Kevin Andrew Murphy ::: (view all by) ::: October 19, 2003, 08:05 PM:

Annoyingly, the program won't work for those of us stubbornly running Win98 because it has a DOS shell that works better with WP5.1 and other antique-but-stable DOS programs.

The new incarnation of Napster is also not Win98 friendly.

Tina ::: (view all by) ::: October 20, 2003, 04:06 PM:

I was less peeved by the fact that I can't run it on my win98 boxen (and that's all I have atm) than by the attitude I saw displayed regarding this, i.e., not only did Apple not address it in an obvious place, but an admin-type on the fora was basically telling people "get a modern OS, you loser!"

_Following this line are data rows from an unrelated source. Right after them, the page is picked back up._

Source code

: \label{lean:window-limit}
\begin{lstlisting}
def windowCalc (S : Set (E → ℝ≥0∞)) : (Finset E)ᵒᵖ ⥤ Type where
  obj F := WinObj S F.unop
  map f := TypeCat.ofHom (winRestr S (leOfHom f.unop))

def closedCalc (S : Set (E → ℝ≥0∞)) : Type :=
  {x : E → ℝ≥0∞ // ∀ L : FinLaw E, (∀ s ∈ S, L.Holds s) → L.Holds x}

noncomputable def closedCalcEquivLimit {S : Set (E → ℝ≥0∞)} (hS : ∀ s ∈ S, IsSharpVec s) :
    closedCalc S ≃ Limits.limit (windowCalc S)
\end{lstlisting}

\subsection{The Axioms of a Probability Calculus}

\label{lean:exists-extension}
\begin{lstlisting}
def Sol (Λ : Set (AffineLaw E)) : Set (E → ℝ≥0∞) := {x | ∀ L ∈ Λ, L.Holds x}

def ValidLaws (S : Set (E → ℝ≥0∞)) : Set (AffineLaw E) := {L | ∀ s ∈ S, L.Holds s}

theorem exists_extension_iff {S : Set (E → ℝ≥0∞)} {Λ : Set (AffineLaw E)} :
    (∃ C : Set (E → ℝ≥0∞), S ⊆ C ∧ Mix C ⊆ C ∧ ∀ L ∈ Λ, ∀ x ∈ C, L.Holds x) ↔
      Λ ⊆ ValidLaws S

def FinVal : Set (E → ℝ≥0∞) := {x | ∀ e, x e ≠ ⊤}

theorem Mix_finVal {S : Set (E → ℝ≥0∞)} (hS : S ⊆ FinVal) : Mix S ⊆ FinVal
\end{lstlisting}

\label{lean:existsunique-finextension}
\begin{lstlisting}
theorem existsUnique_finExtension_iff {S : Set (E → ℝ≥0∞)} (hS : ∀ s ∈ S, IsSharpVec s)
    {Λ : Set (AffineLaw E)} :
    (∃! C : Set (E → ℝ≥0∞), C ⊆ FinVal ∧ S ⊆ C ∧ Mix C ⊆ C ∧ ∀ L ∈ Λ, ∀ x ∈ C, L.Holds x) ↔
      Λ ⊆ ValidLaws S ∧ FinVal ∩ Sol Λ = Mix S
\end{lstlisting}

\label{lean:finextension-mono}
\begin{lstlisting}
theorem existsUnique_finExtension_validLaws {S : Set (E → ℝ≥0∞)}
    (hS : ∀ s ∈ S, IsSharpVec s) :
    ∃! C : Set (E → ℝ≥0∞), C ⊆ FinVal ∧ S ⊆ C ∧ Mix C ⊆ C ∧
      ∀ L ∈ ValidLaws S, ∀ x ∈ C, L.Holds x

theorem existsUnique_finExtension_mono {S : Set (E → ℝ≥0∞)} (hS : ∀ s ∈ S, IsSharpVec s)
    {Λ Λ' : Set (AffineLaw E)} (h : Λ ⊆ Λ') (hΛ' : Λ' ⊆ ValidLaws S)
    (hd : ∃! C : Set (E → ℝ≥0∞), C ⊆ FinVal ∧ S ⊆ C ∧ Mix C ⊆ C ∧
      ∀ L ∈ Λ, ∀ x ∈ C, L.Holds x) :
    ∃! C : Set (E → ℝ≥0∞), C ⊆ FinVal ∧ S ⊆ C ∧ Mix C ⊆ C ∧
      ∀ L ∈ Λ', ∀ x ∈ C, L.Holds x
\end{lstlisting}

To try to head off the earlier reactions I got to this, let me stress the attitude annoyed far more than the system reqs. (I really don't want to argue about whether or not I should upgrade my boxen.)

On the plus side, by the time I do get around to upgrading, iTunes just about oughta be stable on win2k.

aphrael ::: (view all by) ::: October 20, 2003, 05:46 PM:

I've had an iPod for about a year and have been anxiously awaiting the release of iTunes. It works beautifully on my laptop. It collaborated with pre-existing hardware conditions to make my home desktop machine unusable, and I ended up having to replace the OS. I'd been blaming it on my machine, but your post makes me have second thoughts.

Tina - i'm terribly sorry, but as a professional developer of windows development tools, if a potential customer complained that my product wouldn't run on windows 98, i'd give them a sugar coated version of the reaction you got from the Apple people.

David Moles ::: (view all by) ::: October 20, 2003, 05:54 PM:

Rob — the sugar-coating is important.

Buzz ::: (view all by) ::: October 20, 2003, 06:05 PM:

Patrick, so with the system change, you've put iTunes for Windows back on? It runs okay otherwise?

Patrick Nielsen Hayden ::: (view all by) ::: October 20, 2003, 07:42 PM:

Yes, it appears to run fine. Of course, now I need to go buy a Firewire card for this hand-built PC, so I can sync my iPod, but that's doable. Until I do that, the household mp3 store stays on Teresa's blue-and-white G3.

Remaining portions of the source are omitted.